Document images with source code:
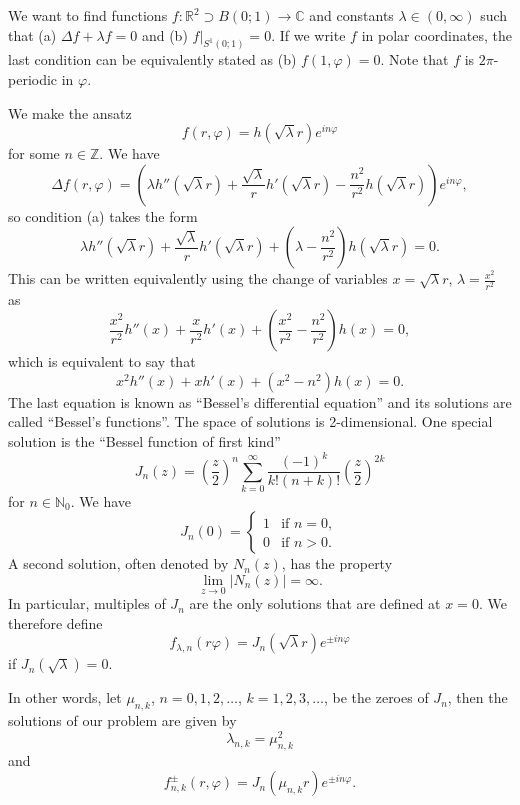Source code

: \documentclass[12pt, oneside, a4paper]{article}
\theoremstyle{dfn}
\def\Nbb{\mathbb{N}}
\def\Rbb{\ensuremath{\mathbb{R}}}
\def\Zbb{\ensuremath{\mathbb{Z}}}
\newcommand{\Com}{\mathbb{C}}
\providecommand{\abs}[1]{\lvert#1\rvert}
\begin{document}




We want to find functions $f \colon \Rbb^2 \supset B(0;1) \to \Com$ and constants $\lambda \in (0,\infty)$ such that (a) $\Delta f + \lambda f = 0$ and (b) $f|_{S^1(0;1)} = 0$. If we write $f$ in polar coordinates, the last condition can be equivalently stated as (b) $f(1,\varphi) = 0$. Note that $f$ is $2\pi$-periodic in $\varphi$.

We make the ansatz
\[
f(r,\varphi) = h(\sqrt{\lambda}r) e^{in\varphi}
\]
for some $n \in \Zbb$. We have
\[
\Delta f(r,\varphi) = \left( \lambda h''(\sqrt{\lambda}r) + \frac{\sqrt{\lambda}}{r} h'(\sqrt{\lambda}r) - \frac{n^2}{r^2} h(\sqrt{\lambda}r) \right) e^{in\varphi},
\]
so condition (a) takes the form
\[
\lambda h''(\sqrt{\lambda}r) + \frac{\sqrt{\lambda}}{r} h'(\sqrt{\lambda}r) + \left(\lambda - \frac{n^2}{r^2} \right) h(\sqrt{\lambda}r) = 0.
\]
This can be written equivalently using the change of variables $x = \sqrt{\lambda} r$, $\lambda = \frac{x^2}{r^2}$ as
\[
\frac{x^2}{r^2} h''(x) + \frac{x}{r^2} h'(x) + \left( \frac{x^2}{r^2} - \frac{n^2}{r^2} \right) h(x) = 0,
\]
which is equivalent to say that
\[
x^2 h''(x) + xh'(x) + (x^2 - n^2)h(x) = 0.
\]
The last equation is known as ``Bessel's differential equation'' and its solutions are called ``Bessel's functions''. The space of solutions is 2-dimensional. One special solution is the ``Bessel function of first kind''
\[
J_n(z) = \left( \frac{z}{2} \right)^n \sum_{k=0}^\infty \frac{(-1)^k}{k! (n+k)!} \left( \frac{z}{2} \right)^{2k}
\]
for $n \in \Nbb_0$. We have
\[
J_n(0) = \begin{cases} 1 & \text{if $n=0,$} \\ 0 & \text{if $n>0.$} \end{cases}
\]
A second solution, often denoted by $N_n(z)$, has the property
\[
\lim_{z \to 0} \abs{N_n(z)} = \infty.
\]
In particular, multiples of $J_n$ are the only solutions that are defined at $x = 0$. We therefore define
\[
f_{\lambda,n}(r \varphi) = J_n(\sqrt{\lambda}r) e^{\pm in \varphi}
\]
if $J_n(\sqrt{\lambda}) = 0$.

In other words, let $\mu_{n,k}$, $n = 0,1,2, \dots$, $k = 1,2,3, \dots$, be the zeroes of $J_n$, then the solutions of our problem are given by
\[
\lambda_{n,k} = \mu^2_{n,k}
\]
and
\[
f^{\pm}_{n,k}(r,\varphi) = J_n(\mu_{n,k} r) e^{\pm in \varphi}.
\]
\end{document}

■ Task statement: The expected output is every line of the records in which the string "condition" appears.

■ The completed task:
We want to find functions $f \colon \Rbb^2 \supset B(0;1) \to \Com$ and constants $\lambda \in (0,\infty)$ such that (a) $\Delta f + \lambda f = 0$ and (b) $f|_{S^1(0;1)} = 0$. If we write $f$ in polar coordinates, the last condition can be equivalently stated as (b) $f(1,\varphi) = 0$. Note that $f$ is $2\pi$-periodic in $\varphi$.
so condition (a) takes the form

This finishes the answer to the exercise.